New faces of Africa
When it comes to photographing Africa, the images burned into the collective consciousness of those outside the continent are mostly of poverty and conflict.
The Everyday Africa Instagram feed is trying to redress the balance. While not shying away from those themes, it looks for the beauty in the normal, returns dignity to the subjects and helps change perceptions of the continent.
Here we present some of the pictures from a recent book which is a collection of some of the account’s best images.
Nigerian photographer Tom Saater captured the feeling of hope and anxiety in the face of lawyer Ginika Okafor who had just been called to the bar.

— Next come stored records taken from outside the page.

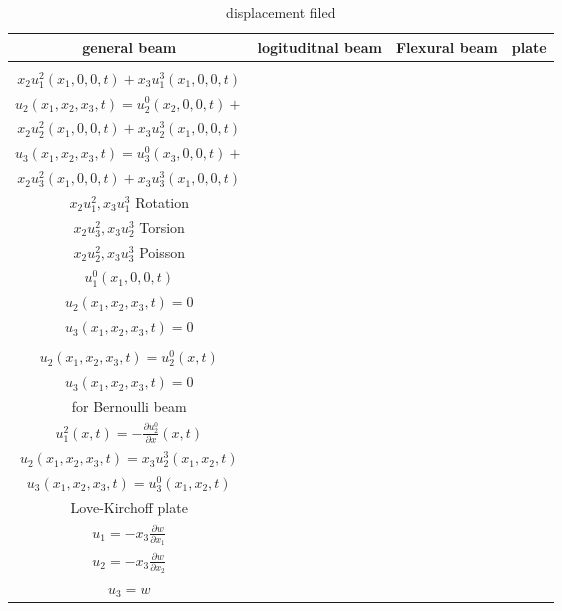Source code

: \documentclass{article}
\begin{document}
\begin{multicols*}{2}
\begin{itemize}
  \begin{table*}
    \centering
    \caption{displacement filed}
    \begin{tabular}{|c|c|c|c|}
      \hline
      general beam & logituditnal beam  & Flexural beam & plate\\
      \hline
      \makecell[c]{
        $u_{1}(x_{1},x_{2},x_{3},t)=u_{1}^{0}(x_{1},0,0,t)+$\\$x_{2}u_{1}^{2}(x_{1},0,0,t)+x_{3}u_{1}^{3}(x_{1},0,0,t)$\\
        $u_{2}(x_{1},x_{2},x_{3},t)=u_{2}^{0}(x_{2},0,0,t)+$\\$x_{2}u_{2}^{2}(x_{1},0,0,t)+x_{3}u_{2}^{3}(x_{1},0,0,t)$\\
        $u_{3}(x_{1},x_{2},x_{3},t)=u_{3}^{0}(x_{3},0,0,t)+$\\$x_{2}u_{3}^{2}(x_{1},0,0,t)+x_{3}u_{3}^{3}(x_{1},0,0,t)$\\
        $x_{2}u_1^2, x_{3}u_1^3$ Rotation \\
        $x_{2}u_3^2, x_{3}u_2^3$ Torsion \\
        $x_{2}u_2^2, x_{3}u_3^3$ Poisson 
      }
      &\makecell[c]{
        $u_{1}(x_{1},x_{2},x_{3},t)=$\\$u_{1}^{0}(x_{1},0,0,t)$\\
        $u_{2}(x_{1},x_{2},x_{3},t)=0$\\
        $u_{3}(x_{1},x_{2},x_{3},t)=0$\\
      }
      &\makecell[c]{
        $u_{1}(x_{1},x_{2},x_{3},t)=x_{2}u_{1}^{2}(x_{1},t)$\\
        $u_{2}(x_{1},x_{2},x_{3},t)=u_{2}^{0}(x,t)$\\
        $u_{3}(x_{1},x_{2},x_{3},t)=0$\\
        for Bernoulli beam \\
        $u_{1}^{2}(x,t)=-\frac{\partial u_{2}^{0}}{\partial x}(x,t)$
      }
      &\makecell[c]{
        $u_{1}(x_{1},x_{2},x_{3},t)=x_{3}u_{1}^{3}(x_{1},x_{2},t)$\\
        $u_{2}(x_{1},x_{2},x_{3},t)=x_{3}u_{2}^{3}(x_{1},x_{2},t)$\\
        $u_{3}(x_{1},x_{2},x_{3},t)=u_{3}^{0}(x_{1},x_{2},t)$\\
        Love-Kirchoff plate\\
        $u_{1}=-x_{3}\frac{\partial w}{\partial x_{1}}$\\
        $u_{2}=-x_{3}\frac{\partial w}{\partial x_{2}}$\\
        $u_{3}=w$
      }\\
      \hline
    \end{tabular}
  \end{table*}
  \end{itemize}

\end{multicols*}
\end{document}
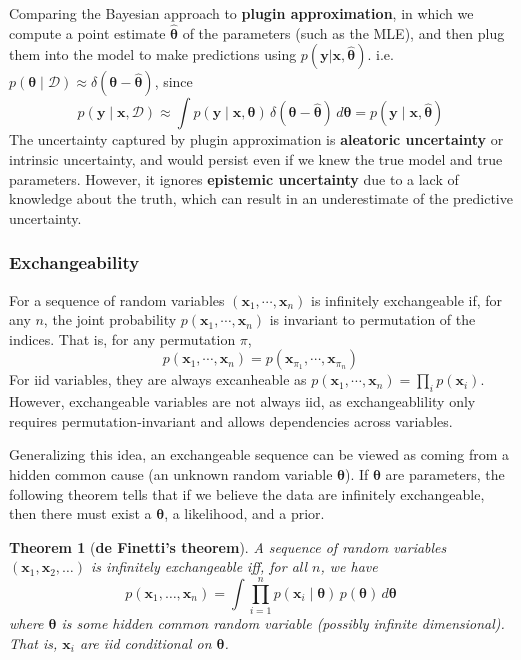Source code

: \documentclass[11pt]{article}
\newtheorem{theorem}{Theorem}
\begin{document}
Comparing the Bayesian approach to \textbf{plugin approximation}, in which we compute a point estimate $\hat{\boldsymbol{\theta}}$ of the parameters (such as the MLE), and then plug them into the model to make predictions using $p(\boldsymbol{y} | \boldsymbol{x}, \hat{\boldsymbol{\theta}})$.
i.e. $p(\boldsymbol{\theta} \mid \mathcal{D}) \approx \delta(\boldsymbol{\theta} - \hat{\boldsymbol{\theta}})$, since
\[
p(\boldsymbol{y} \mid \boldsymbol{x}, \mathcal{D}) \approx \int p(\boldsymbol{y} \mid \boldsymbol{x}, \boldsymbol{\theta})\, \delta(\boldsymbol{\theta} - \hat{\boldsymbol{\theta}})\, d\boldsymbol{\theta} = p(\boldsymbol{y} \mid \boldsymbol{x}, \hat{\boldsymbol{\theta}})
\]
The uncertainty captured by plugin approximation is \textbf{aleatoric uncertainty} or intrinsic uncertainty, and would persist even if we knew the true model and true parameters. 
However, it ignores \textbf{epistemic uncertainty} due to a lack of knowledge about the truth, which can result in an underestimate of the predictive uncertainty.

\subsubsection*{Exchangeability}
For a sequence of random variables $(\boldsymbol{x}_1, \cdots, \boldsymbol{x}_n)$ is infinitely exchangeable if, for any $n$, the joint probability $p(\boldsymbol{x}_1, \cdots, \boldsymbol{x}_n)$ is invariant to permutation of the indices. That is, for any permutation $\pi$,
\[
p(\boldsymbol{x}_1, \cdots, \boldsymbol{x}_n) = p(\boldsymbol{x}_{\pi_1}, \cdots, \boldsymbol{x}_{\pi_n})
\]
For iid variables, they are always excanheable as $p(\boldsymbol{x}_1, \cdots, \boldsymbol{x}_n) = \prod_i p(\boldsymbol{x}_i)$.
However, exchangeable variables are not always iid, as exchangeablility only requires permutation-invariant and allows dependencies across variables.

Generalizing this idea, an exchangeable sequence can be viewed as coming from a hidden common cause (an unknown random variable $\boldsymbol{\theta}$).
If $\boldsymbol{\theta}$ are parameters, the following theorem tells that if we believe the data are infinitely exchangeable, 
then there must exist a $\boldsymbol{\theta}$, a likelihood, and a prior.
\begin{theorem}[\textbf{de Finetti's theorem}]
A sequence of random variables $(\boldsymbol{x}_1, \boldsymbol{x}_2, \ldots)$ is infinitely exchangeable iff, for all $n$, we have
\[
p(\boldsymbol{x}_1, \ldots, \boldsymbol{x}_n) = \int \prod_{i=1}^{n} p(\boldsymbol{x}_i \mid \boldsymbol{\theta})\, p(\boldsymbol{\theta})\, d\boldsymbol{\theta}
\]
where $\boldsymbol{\theta}$ is some hidden common random variable (possibly infinite dimensional). That is, $\boldsymbol{x}_i$ are iid conditional on $\boldsymbol{\theta}$.
\end{theorem}
\end{document}
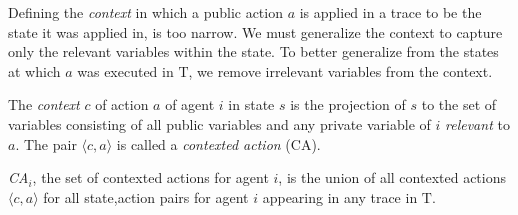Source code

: \documentclass[runningheads]{llncs}
\newcommand{\eliran}[1]{\textbf{[\color{red}ELIRAN:#1]}}
\newcommand{\ronen}[1]{\textbf{[\color{blue}RONEN:#1]}}
\newcommand{\guy}[1]{\textbf{[\color{red}GUY:#1]}}
\newcommand{\cact}[1]{{\em CA$_#1$}}
\newcommand{\Tau}{\mathrm{T}}
\begin{document}
Defining the {\em context} in which a public action $a$ is applied in a trace to be the state it was applied in, is too narrow. We must generalize the context to capture only the relevant variables within the state.
To better generalize from the states at which $a$ was executed in $\Tau$, we remove irrelevant variables from the context. 
\begin{definition}
The {\em context} $c$ of action $a$ of agent $i$ in state $s$ is the projection of $s$ 
to the set of variables consisting of all public variables and any  private variable
of $i$  \emph{relevant} to $a$.
The pair $\langle c,a \rangle$ is called a {\em contexted action} (CA).

\cact{i}, the set of contexted actions for agent $i$, is the
union of all contexted actions $\langle c,a \rangle$ for all state,action pairs for agent $i$ appearing in any  trace in $\Tau$.
\end{definition}

\end{document}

She was on her way to the graduation ceremony in Nigeria’s capital, Abuja, when she was photographed in this thoughtful pose.
Saater says this was a very emotional day for Ginika. She had been crying shortly before the picture was taken and had been talking a lot about what her life would be like after graduation, he adds.
Ricci Shyrock took this photo of a man trying to look sharp despite the dusty street around him in Guinea’s capital, Conakry, just before the country was declared Ebola-free.
“There was something I relished about seeing such a mundane activity as shoe shining going on normally as the fear of Ebola faded,” she says.
“In addition, I’m often drawn to reflections of fashion in the street and what those fashions say about a society.
“I’ve always seen shoe shining as such an aesthetically obvious way fashion is also a class divide. I wanted to show that class divides exist here just as obviously as they might in somewhere more familiar to the global gaze, such as New York.”
Malin Fezehai captured these children at play near Zaria, northern Nigeria.
“I really like the boy in the middle who is looking at something and zoning out from everything happening around him,” she says.
“Then you also have a storm coming in the background so the clouds are very dramatic, and I think it’s just a nice playground moment that I reacted to.”
Austin Merrill caught children at play on the other side of the continent, at a school in Mombasa, Kenya.
“I feel like the image has something to say about the future for these kids,” he says.
“They’re sprinting toward something that’s unknown but hopeful. The crows on the track might be seen as a portend of something negative, but they’re overwhelmed in the photo by the buildings – modern structures and a construction crane that speak to opportunity and promise.”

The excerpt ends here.